Judgment No.11-11320 handed down on March 20, 2013 by the 1st civil chamber of the Cour de cassation
In this third judgment, the first civil chamber of the Cour de cassation rules that the judge who is competent for the contract appointing the arbitrator has jurisdiction – and not the judge assisting the arbitral proceedings (“juge d’appui”), when it comes to the validity of such contract, even when the arbitral tribunal has been definitely constituted.

Even if this judgment - much awaited by the doctrine - concerns the competence of the judge, who must examine the validity of the arbitrator contract, in our opinion, itis in keeping with a larger autonomy of the arbitrator contract in relation to the arbitral tribunal. This trend is similar to the current emancipation of the arbitration clause.

In this case, a French company and a Russian company had agreed on resorting to arbitration to settle any dispute arising from their commercial contract and had chosen Stockholm as seat of arbitration and the UNCITRAL Rules as procedural rules. So as to represent the French company, which had been liquidated five years before, in the arbitration proceedings commenced by its co-contracting party, the President of the Commercial Court of Nanterre appointed an ad hoc agent (“mandataire ad hoc”), by an order dated July 28, 2009.

Each party thus designated its arbitrator and the arbitrators in turn appointed the president. The arbitral tribunal was eventually constituted on September 4, 2009.

However, two weeks later, the President of the Commercial Court of Nanterre retracted his judgment appointing the ad hoc agent, due to a mere procedural irregularity i.e. that the name of the judge was missing from the order. A new ad hoc agent was eventually appointed by the Court.

The Court of Appeals of Paris had to rule on the claim brought by the French company on the validity of the contract between the arbitrator and the French company represented by the ad hoc agent. In a judgment dated January 6, 2011 , the Court ruled that the French judge has no jurisdiction “over the legality of the constitution of the arbitral tribunal”, from the moment the arbitral tribunal “does not sit in France and does not apply French procedural rules”.

It was clear that the arbitral tribunal could not rule on the matter, despite the principle of competence-competence. This principle indeed only grants competence to the arbitral tribunal to rule on the arbitration agreement and not on the arbitrator contract; otherwise the arbitrator would be both judge and party, as part of the doctrine had already pointed out.

The Court of Appeals therefore gave competence to the Swedish national judge insofar as the French judge was not, in this case, the judge assisting the arbitration proceeding. Indeed, the two criteria for international jurisdiction, as set forth in former Article 1493 paragraph 2 of the French Code of Civil Procedure-i.e. localization in France of the seat of arbitration or enforcement of French procedural rules - were not met.

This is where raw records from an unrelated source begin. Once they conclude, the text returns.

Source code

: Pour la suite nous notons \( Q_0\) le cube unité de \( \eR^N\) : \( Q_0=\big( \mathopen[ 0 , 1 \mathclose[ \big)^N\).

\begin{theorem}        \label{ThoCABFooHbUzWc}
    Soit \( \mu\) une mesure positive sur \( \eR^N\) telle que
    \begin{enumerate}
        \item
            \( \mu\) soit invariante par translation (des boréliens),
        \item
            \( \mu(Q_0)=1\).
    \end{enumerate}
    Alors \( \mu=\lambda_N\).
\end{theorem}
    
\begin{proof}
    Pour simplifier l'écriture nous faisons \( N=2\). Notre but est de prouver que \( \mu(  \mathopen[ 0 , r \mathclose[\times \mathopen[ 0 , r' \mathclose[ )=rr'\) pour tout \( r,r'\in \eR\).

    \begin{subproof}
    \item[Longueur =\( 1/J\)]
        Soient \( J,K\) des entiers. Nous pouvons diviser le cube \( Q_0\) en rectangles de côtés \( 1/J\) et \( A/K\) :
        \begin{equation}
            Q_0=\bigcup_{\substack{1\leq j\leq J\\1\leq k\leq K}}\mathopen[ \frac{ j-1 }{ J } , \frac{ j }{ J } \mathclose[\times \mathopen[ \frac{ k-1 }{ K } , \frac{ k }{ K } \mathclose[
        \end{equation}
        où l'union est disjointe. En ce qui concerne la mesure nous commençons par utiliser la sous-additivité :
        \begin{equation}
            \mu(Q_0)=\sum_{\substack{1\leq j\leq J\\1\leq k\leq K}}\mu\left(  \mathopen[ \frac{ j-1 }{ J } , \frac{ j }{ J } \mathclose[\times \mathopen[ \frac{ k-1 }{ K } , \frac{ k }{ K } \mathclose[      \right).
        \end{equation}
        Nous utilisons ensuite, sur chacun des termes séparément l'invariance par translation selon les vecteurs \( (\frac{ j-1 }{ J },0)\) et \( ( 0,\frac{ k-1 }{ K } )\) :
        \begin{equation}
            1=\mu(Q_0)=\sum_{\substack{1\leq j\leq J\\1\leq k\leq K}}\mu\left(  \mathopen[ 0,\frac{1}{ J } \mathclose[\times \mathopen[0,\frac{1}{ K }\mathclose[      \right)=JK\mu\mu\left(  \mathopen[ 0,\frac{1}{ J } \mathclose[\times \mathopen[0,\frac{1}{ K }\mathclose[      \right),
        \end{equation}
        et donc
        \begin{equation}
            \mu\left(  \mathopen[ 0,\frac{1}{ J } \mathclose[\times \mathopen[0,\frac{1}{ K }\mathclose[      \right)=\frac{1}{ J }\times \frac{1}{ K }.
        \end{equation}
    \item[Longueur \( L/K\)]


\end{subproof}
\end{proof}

This reasoning is quashed by the Cour de cassation on the ground that “the Court of the place of residence of the [arbitrator] has exclusive jurisdiction to examine an invalidity action on his designation”. In other words, the Cour de cassation confirms that the French judge has jurisdiction, not as an assisting judge to arbitration proceedings but as the judge of the appointment contract, and pursuant to the rules applying in the place of residence of the defendant to the action, as the arbitrator  resides in France.

In the end, the Cour de Cassation puts forward the contractual nature of the arbitrator contract and its growing autonomy from the common arbitral jurisdictions. Some may very well consider that the Cour de Cassation hereby gives another example of the increasing competence of the French national judge regarding international arbitration matters, to which the Supreme Court has been very favorable since the NIOC case law in 2005.